So, another way to represent Eqn. 14 when $\Delta t$ approaches 0, is:

(15) $$\begin{aligned} v_A=\frac{dA}{dt},\end{aligned}$$
where $v_A$ is the instantaneous areal velocity. Now, there is no need to get scared of this. It is just a way to represent the areal velocity as the change in time approaches 0.

Now, let us take a small portion of the ellipse, where the angle made by the line segments($l_1,l_2$) which extend till the periphery of the ellipse (see Fig. 6)is $d\theta$ (Note that the $d$ before the $\theta$ represents the fact that $d\theta$ is very small).

Area swept by a body in an elliptical path
Fig-6: Area swept by a body in an elliptical path

Since the angle is very small, the length of the $l_1,l_2$ are equal. Hence, we can treat the section of the ellipse as the section of a circle with center $F_1$ and radius $r$, where

(16) $$r=\text{ length of }l_1=\text{ length of }l_2.$$
Now, what is the area of this section? Well, it is simply the area of the section of a circle with radius $r$ making an angle of $d\theta$.

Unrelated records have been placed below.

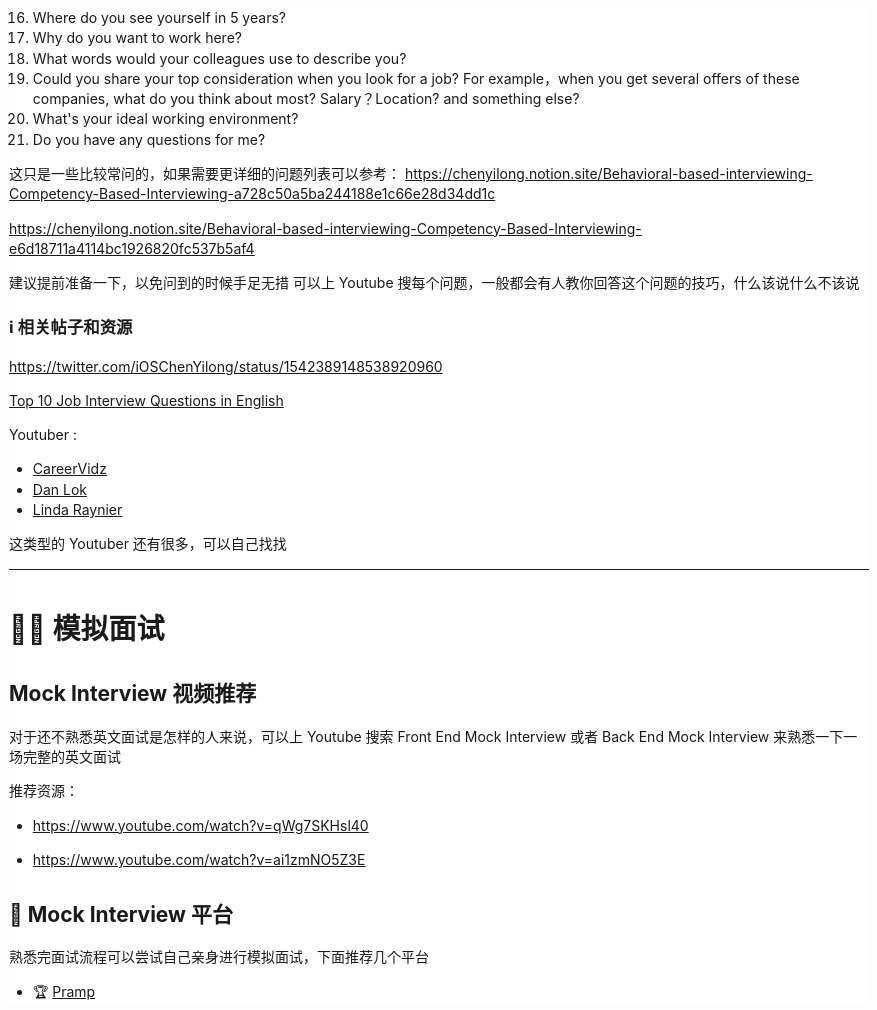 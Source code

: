 16. Where do you see yourself in 5 years?
17. Why do you want to work here?
18. What words would your colleagues use to describe you?
19. Could you share your top consideration when you look for a job? For example，when you get several offers of these companies, what do you think about most? Salary？Location? and something else?
20. What's your ideal working environment?
21. Do you have any questions for me?

这只是一些比较常问的，如果需要更详细的问题列表可以参考：
https://chenyilong.notion.site/Behavioral-based-interviewing-Competency-Based-Interviewing-a728c50a5ba244188e1c66e28d34dd1c

https://chenyilong.notion.site/Behavioral-based-interviewing-Competency-Based-Interviewing-e6d18711a4114bc1926820fc537b5af4

建议提前准备一下，以免问到的时候手足无措
可以上 Youtube 搜每个问题，一般都会有人教你回答这个问题的技巧，什么该说什么不该说



### ℹ️ 相关帖子和资源

https://twitter.com/iOSChenYilong/status/1542389148538920960

[Top 10 Job Interview Questions in English](https://www.youtube.com/watch?v=jaxgeXPgAz0)

Youtuber :
-   [CareerVidz](https://www.youtube.com/@CareerVidz)
-  [Dan Lok](https://www.youtube.com/@DanLok)
-  [Linda Raynier](https://www.youtube.com/@LindaRaynier)

这类型的 Youtuber 还有很多，可以自己找找



---






#  👨‍💻 模拟面试
## Mock Interview 视频推荐
对于还不熟悉英文面试是怎样的人来说，可以上 Youtube 搜索 Front End Mock Interview 或者 Back End Mock Interview 来熟悉一下一场完整的英文面试

推荐资源：
- https://www.youtube.com/watch?v=qWg7SKHsl40

- https://www.youtube.com/watch?v=ai1zmNO5Z3E

  

## 🚉 Mock Interview 平台
熟悉完面试流程可以尝试自己亲身进行模拟面试，下面推荐几个平台

- 🏆 [Pramp](https://www.pramp.com/#/)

In general, how do we find the area of a section of a circle given that the radius is say, $s$, and the angle it makes at the center is say, $\alpha^{\circ}$?

The area will be:

(17) $$(\pi s^2)\times \frac{\alpha}{360}.$$
But, now let us say that the angle is $\beta$ radians. Radians is the SI unit for angles. $2\pi$ radians is equal to $360^{\circ}.$ Hence, if the angle is $\beta$ in radians, the area will be:
(18) $$\frac{\beta}{2\pi}\pi s^2.$$

We can apply this to the section of our ellipse, which we are treating as a section of a circle too. We know that the radius is $r$, and angle $d\theta$. So, the area($dA$) of the section can be written as:

(19) $$\begin{aligned} dA=\frac{d\theta}{2\pi}\pi r^2=r^2\frac{d\theta}{2}.\end{aligned}$$

Plugging this into Eqn. 15, we get:

(20) $$v_A=\frac{r^2\frac{d\theta}{2}}{dt}=\frac{r^2}{2}\frac{d\theta}{dt}.$$
Since we know that $\omega=\frac{d\theta}{dt}$, (Refer to Sec. 2.2) we can rewrite the above as:
(21) $$v_A=\omega\frac{r^2}{2}.$$
Since we know that $\omega=\frac{v}{r}$, we can rewrite the equation as:
(22) $$v_A=\frac{r^2}{2}\frac{v}{r}=\frac{vr}{2}.$$
Since $v_A$ is constant, we can write:
(23) $$\begin{aligned} &\frac{vr}{2}=k \implies &\boxed{vr=2k=c},\end{aligned}$$
where $k$ and $c$ are constants, and $c=2k.$ Hence, $v$ is inversely proportional to $r$, where $r$ is the distance between the planet and the Sun.

Kepler’s Third Law #

Law Statement #

Kepler’s third law states that the cube of the major axis of the orbit of a planet around the sun is directly proportional to the square of time it takes to move around the sun. The law can be expressed as:

(24) $$\begin{aligned} &T^2\propto a^3 \implies &T^2 = k\cdot a^3,\end{aligned}$$
Where $a =$ major axis of the planet’s orbit around the sun, $T =$ time period of the planet (around the sun) and $k$ is a constant.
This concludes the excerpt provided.